(Recorded information)

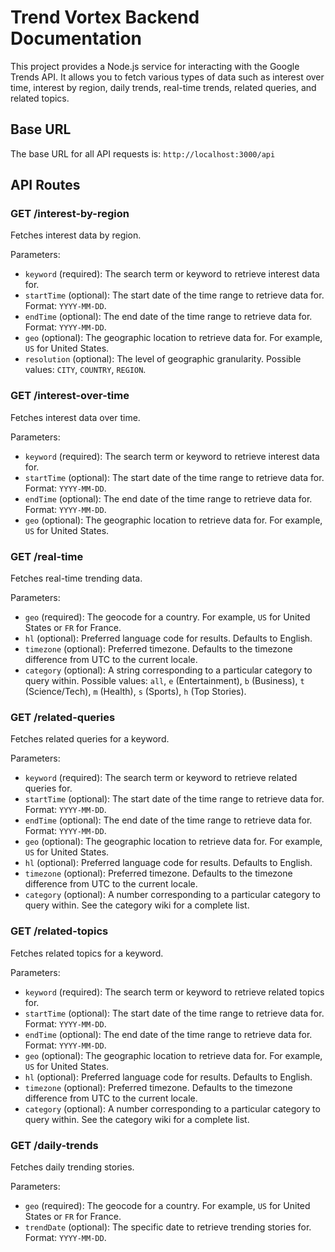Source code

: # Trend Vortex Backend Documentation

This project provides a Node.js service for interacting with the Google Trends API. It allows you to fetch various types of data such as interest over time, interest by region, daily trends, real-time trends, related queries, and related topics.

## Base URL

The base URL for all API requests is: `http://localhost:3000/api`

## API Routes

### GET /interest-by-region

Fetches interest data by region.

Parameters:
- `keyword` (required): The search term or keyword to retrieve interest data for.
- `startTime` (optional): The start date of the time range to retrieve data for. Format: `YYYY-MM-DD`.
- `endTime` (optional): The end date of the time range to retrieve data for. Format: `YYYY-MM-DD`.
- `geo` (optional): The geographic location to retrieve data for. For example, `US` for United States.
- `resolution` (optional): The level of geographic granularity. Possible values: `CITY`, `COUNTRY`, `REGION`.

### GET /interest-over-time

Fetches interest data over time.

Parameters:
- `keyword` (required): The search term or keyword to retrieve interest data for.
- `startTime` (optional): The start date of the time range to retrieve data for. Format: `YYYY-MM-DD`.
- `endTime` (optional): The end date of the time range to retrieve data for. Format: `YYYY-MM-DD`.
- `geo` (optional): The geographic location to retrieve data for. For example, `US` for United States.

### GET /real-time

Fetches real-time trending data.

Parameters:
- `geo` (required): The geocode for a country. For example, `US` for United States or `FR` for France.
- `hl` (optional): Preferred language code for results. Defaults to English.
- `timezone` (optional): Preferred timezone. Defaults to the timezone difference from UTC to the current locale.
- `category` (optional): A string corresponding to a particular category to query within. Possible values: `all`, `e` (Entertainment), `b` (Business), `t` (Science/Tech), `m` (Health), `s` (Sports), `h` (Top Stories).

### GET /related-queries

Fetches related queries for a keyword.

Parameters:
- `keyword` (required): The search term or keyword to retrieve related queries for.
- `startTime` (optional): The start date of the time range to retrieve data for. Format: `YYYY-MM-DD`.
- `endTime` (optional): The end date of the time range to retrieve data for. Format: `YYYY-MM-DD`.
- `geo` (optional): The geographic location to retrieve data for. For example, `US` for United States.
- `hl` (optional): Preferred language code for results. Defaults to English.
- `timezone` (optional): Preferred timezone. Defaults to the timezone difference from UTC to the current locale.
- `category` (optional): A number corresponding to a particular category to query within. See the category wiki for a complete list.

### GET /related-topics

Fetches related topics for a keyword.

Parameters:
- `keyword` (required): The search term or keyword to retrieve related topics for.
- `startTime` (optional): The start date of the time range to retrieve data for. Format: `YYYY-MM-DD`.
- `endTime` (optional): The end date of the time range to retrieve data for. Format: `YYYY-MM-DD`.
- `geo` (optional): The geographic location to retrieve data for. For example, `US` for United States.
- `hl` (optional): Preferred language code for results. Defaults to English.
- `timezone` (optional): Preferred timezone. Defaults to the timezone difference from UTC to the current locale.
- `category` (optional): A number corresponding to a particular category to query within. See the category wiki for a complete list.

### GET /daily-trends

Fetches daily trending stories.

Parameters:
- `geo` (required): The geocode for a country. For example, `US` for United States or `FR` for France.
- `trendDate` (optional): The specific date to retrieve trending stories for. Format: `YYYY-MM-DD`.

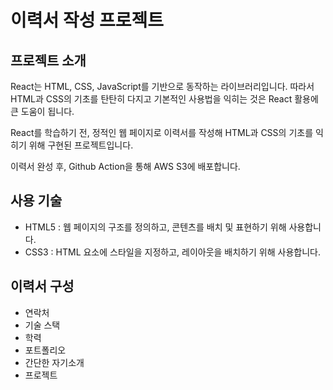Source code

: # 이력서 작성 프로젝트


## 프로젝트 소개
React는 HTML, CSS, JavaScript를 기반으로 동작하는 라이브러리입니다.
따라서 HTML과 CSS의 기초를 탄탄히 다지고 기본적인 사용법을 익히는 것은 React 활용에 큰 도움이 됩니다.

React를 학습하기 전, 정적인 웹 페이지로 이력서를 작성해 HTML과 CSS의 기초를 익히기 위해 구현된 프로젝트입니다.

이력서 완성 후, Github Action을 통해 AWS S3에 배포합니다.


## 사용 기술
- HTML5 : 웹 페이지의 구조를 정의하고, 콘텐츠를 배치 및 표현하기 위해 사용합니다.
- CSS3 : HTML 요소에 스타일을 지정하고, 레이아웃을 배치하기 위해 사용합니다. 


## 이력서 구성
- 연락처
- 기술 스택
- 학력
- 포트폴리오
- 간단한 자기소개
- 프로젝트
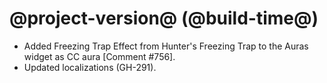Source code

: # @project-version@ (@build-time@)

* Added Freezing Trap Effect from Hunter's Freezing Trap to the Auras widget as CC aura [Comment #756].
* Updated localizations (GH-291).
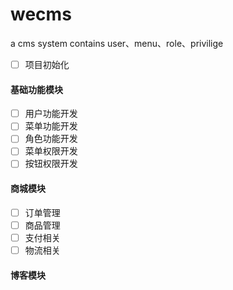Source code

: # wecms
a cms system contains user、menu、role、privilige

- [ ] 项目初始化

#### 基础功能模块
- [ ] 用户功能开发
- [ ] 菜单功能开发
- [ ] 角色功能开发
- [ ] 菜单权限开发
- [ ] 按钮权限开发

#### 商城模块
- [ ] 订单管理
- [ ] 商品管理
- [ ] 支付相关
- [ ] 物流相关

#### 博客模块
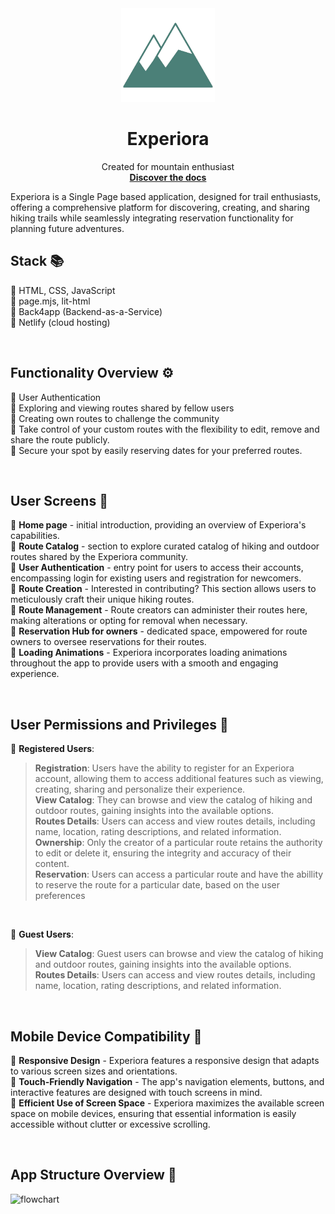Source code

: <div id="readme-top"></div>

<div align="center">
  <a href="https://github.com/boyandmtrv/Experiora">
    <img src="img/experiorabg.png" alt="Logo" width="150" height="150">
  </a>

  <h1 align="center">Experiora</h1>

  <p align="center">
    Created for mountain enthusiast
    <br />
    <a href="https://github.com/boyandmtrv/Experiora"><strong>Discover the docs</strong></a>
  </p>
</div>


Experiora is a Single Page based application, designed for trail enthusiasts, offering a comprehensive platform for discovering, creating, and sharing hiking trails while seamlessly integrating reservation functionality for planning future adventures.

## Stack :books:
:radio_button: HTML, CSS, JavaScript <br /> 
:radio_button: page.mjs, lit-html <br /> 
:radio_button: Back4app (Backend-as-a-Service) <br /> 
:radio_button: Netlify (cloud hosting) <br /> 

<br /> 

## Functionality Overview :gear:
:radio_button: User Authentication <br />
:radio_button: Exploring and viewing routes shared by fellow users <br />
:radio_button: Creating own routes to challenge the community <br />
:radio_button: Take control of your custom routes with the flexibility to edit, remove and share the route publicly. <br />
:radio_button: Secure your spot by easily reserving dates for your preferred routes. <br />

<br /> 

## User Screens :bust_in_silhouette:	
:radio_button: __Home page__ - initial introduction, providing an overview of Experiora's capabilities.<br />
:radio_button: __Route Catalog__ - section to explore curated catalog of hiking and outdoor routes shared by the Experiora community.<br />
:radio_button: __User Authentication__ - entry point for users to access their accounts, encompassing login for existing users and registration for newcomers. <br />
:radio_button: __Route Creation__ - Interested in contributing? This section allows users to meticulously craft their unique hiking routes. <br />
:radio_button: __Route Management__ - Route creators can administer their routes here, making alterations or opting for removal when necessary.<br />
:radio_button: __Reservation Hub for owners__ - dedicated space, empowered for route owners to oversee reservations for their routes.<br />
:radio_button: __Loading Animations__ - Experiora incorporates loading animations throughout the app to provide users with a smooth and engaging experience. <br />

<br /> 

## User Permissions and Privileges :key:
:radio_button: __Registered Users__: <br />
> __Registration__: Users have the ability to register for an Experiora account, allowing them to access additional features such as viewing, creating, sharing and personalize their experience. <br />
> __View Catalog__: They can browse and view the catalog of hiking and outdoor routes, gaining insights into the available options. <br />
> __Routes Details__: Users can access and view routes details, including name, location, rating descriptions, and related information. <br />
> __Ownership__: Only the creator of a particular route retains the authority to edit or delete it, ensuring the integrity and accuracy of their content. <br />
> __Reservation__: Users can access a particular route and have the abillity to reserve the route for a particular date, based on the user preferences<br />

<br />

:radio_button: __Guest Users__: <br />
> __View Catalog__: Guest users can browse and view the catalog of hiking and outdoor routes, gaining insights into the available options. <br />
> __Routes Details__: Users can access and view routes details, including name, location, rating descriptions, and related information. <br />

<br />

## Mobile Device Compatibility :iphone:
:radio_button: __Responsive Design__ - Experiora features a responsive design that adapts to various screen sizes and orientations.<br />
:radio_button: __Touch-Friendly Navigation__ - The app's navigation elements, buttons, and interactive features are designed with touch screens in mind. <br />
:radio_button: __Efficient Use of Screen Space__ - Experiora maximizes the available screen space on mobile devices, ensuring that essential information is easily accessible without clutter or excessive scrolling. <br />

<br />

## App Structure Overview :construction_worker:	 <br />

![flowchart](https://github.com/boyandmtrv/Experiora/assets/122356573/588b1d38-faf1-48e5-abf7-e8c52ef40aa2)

(End Recorded information)

**Work task**
Would you copy, word for word, only the lines above from the one containing "따라서 HTML과 CSS의" through the one containing "aura [Comment #756].", both included, and please leave out the pictures?

**Exercise result**
따라서 HTML과 CSS의 기초를 탄탄히 다지고 기본적인 사용법을 익히는 것은 React 활용에 큰 도움이 됩니다.

React를 학습하기 전, 정적인 웹 페이지로 이력서를 작성해 HTML과 CSS의 기초를 익히기 위해 구현된 프로젝트입니다.

이력서 완성 후, Github Action을 통해 AWS S3에 배포합니다.


## 사용 기술
- HTML5 : 웹 페이지의 구조를 정의하고, 콘텐츠를 배치 및 표현하기 위해 사용합니다.
- CSS3 : HTML 요소에 스타일을 지정하고, 레이아웃을 배치하기 위해 사용합니다. 


## 이력서 구성
- 연락처
- 기술 스택
- 학력
- 포트폴리오
- 간단한 자기소개
- 프로젝트
Source code

: # @project-version@ (@build-time@)

* Added Freezing Trap Effect from Hunter's Freezing Trap to the Auras widget as CC aura [Comment #756].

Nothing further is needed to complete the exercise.